AKARYAKIT ZAMMI KAPIDA
Gerçekten de dünya petrol fiyatları çok yüksek seyrediyor. Eylül ayının son günlerinde yapılan akaryakıt ve doğalgaz zammı, eylül ayı enflasyon rakamlarına yansımadı ama ekim ayı enflasyonunu etkileyecek. Ancak bu zamla yetinilemeyeceği anlaşılıyor. Bir müddet stoktan yiyebilirsiniz ama akaryakıtta yeni bir zam gereğinin doğduğu açık.
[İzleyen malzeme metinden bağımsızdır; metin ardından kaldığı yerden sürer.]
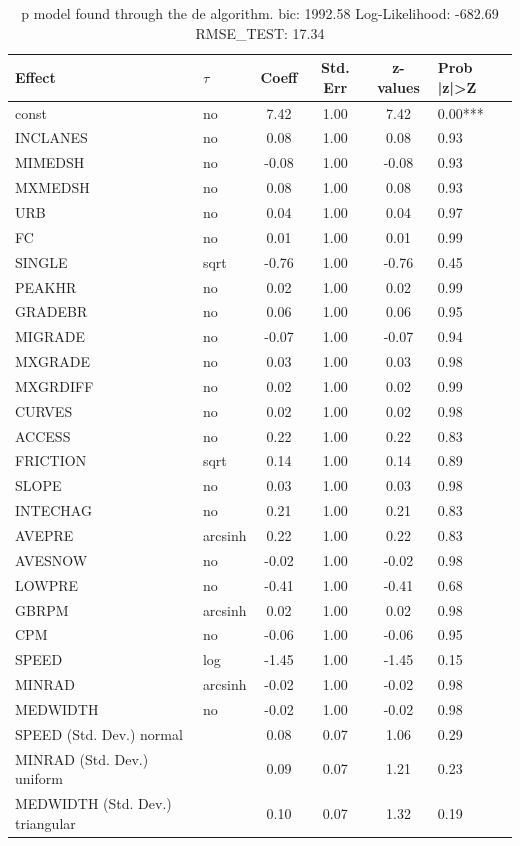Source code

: \begin{table}
	\caption{p model found through the de algorithm. bic: 1992.58 Log-Likelihood: -682.69 RMSE_TEST: 17.34}
	\begin{center}
		\begin{tabular}{|l|l|c|c|c|l|}
			\hline
			Effect & $\tau$ & Coeff & Std. Err & z-values & Prob |z|>Z \\
			\hline
			const & no & 7.42 & 1.00 & 7.42 & 0.00*** \\
			\hline
			INCLANES & no & 0.08 & 1.00 & 0.08 & 0.93 \\
			\hline
			MIMEDSH & no & -0.08 & 1.00 & -0.08 & 0.93 \\
			\hline
			MXMEDSH & no & 0.08 & 1.00 & 0.08 & 0.93 \\
			\hline
			URB & no & 0.04 & 1.00 & 0.04 & 0.97 \\
			\hline
			FC & no & 0.01 & 1.00 & 0.01 & 0.99 \\
			\hline
			SINGLE & sqrt & -0.76 & 1.00 & -0.76 & 0.45 \\
			\hline
			PEAKHR & no & 0.02 & 1.00 & 0.02 & 0.99 \\
			\hline
			GRADEBR & no & 0.06 & 1.00 & 0.06 & 0.95 \\
			\hline
			MIGRADE & no & -0.07 & 1.00 & -0.07 & 0.94 \\
			\hline
			MXGRADE & no & 0.03 & 1.00 & 0.03 & 0.98 \\
			\hline
			MXGRDIFF & no & 0.02 & 1.00 & 0.02 & 0.99 \\
			\hline
			CURVES & no & 0.02 & 1.00 & 0.02 & 0.98 \\
			\hline
			ACCESS & no & 0.22 & 1.00 & 0.22 & 0.83 \\
			\hline
			FRICTION & sqrt & 0.14 & 1.00 & 0.14 & 0.89 \\
			\hline
			SLOPE & no & 0.03 & 1.00 & 0.03 & 0.98 \\
			\hline
			INTECHAG & no & 0.21 & 1.00 & 0.21 & 0.83 \\
			\hline
			AVEPRE & arcsinh & 0.22 & 1.00 & 0.22 & 0.83 \\
			\hline
			AVESNOW & no & -0.02 & 1.00 & -0.02 & 0.98 \\
			\hline
			LOWPRE & no & -0.41 & 1.00 & -0.41 & 0.68 \\
			\hline
			GBRPM & arcsinh & 0.02 & 1.00 & 0.02 & 0.98 \\
			\hline
			CPM & no & -0.06 & 1.00 & -0.06 & 0.95 \\
			\hline
			SPEED & log & -1.45 & 1.00 & -1.45 & 0.15 \\
			\hline
			MINRAD & arcsinh & -0.02 & 1.00 & -0.02 & 0.98 \\
			\hline
			MEDWIDTH & no & -0.02 & 1.00 & -0.02 & 0.98 \\
			\hline
			SPEED (Std. Dev.) normal &  & 0.08 & 0.07 & 1.06 & 0.29 \\
			\hline
			MINRAD (Std. Dev.) uniform &  & 0.09 & 0.07 & 1.21 & 0.23 \\
			\hline
			MEDWIDTH (Std. Dev.) triangular &  & 0.10 & 0.07 & 1.32 & 0.19 \\
			\hline
		\end{tabular}
	\end{center}
\end{table}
IMF’yle yeni stand-by anlaşmasının arefesinde, gereken zamların tutulamayacağı da ortada. Üstüne üstlük IMF’nin, bu yılki yüksek büyüme nedeniyle, faiz dışı fazlanın da yüksek olması gerektiğini, yani tasarrufların bile harcanmaması gerektiğini söylediğini biliyoruz. Yani akaryakıtın ÖTV’sinden fedakarlık edip, fiyatları sabit tutmak mümkün değil.
Yani önümüzdeki hafta bir akaryakıt zammı gelebilir. Dünya fiyatları böyle gittiği müddetçe, en geç ekim sonunda bu zammın yapılması kaçınılmaz olur.
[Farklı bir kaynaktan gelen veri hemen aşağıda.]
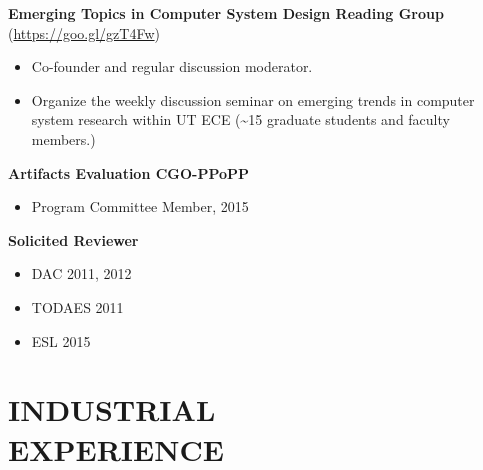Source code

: \documentclass[margin, 9pt]{res} %
\begin{document}
\begin{resume}
\medskip
\textbf{Emerging Topics in Computer System Design Reading Group} (\url{https://goo.gl/gzT4Fw})\\
\vspace*{-10pt}
\begin{itemize}[leftmargin=*] \itemsep -3pt
\vspace*{-5pt}
	\item Co-founder and regular discussion moderator. \par
	\item Organize the weekly discussion seminar on emerging trends in computer system research within UT ECE (\textasciitilde 15 graduate students and faculty members.) \par
\end{itemize}

\medskip
\textbf{Artifacts Evaluation CGO-PPoPP}\\
\vspace*{-10pt}
\begin{itemize}[leftmargin=*] \itemsep -3pt
\vspace*{-5pt}
	\item Program Committee Member, 2015\par
\end{itemize}

\medskip
\textbf{Solicited Reviewer}\\
\vspace*{-10pt}
\begin{itemize}[leftmargin=*] \itemsep -3pt
\vspace*{-5pt}
	\item DAC 2011, 2012\par
	\item TODAES 2011\par
    \item ESL 2015\par
\end{itemize}


\section{INDUSTRIAL\\ EXPERIENCE} 


\end{resume}
\end{document}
Bu arada, elektrikte zam gerekirken, yeni indirimin maliyeti en az 300 trilyon lira olarak hesaplanıyor. Sizce, faiz dışı fazlanın yüzde 7’ye çıkarılmasını isteyen IMF, bu uygulamaya, daha doğrusu yeniden sübvansiyon döneminin açılmasına nasıl bakar?
Merkez Bankası da, ‘2005'te iç talep ve işgücü maliyetlerinin geçtiğimiz üç yıldaki kadar, enflasyonun düşmesine destek vermeyebileceği, yüksek petrol fiyatlarının enerji maliyetlerini artırarak hem cari işlemler, hem de enflasyon üzerinde baskı yaratabileceği, uluslar arası piyasalarda meydana gelebilecek likidite daralması ve faiz artışlarının kurlar üzerinde baskı yaratabileceği gibi risk faktörleri bulunmaktadır’ diyor.
Bu riskleri dengelemenin tek yolu ise ‘kaliteli bir bütçe disiplini’nden geçiyor. Yani AB, IMF derken işler kolaylaşıyor gibi gözüküyor ama tek haneli enflasyon zor iş.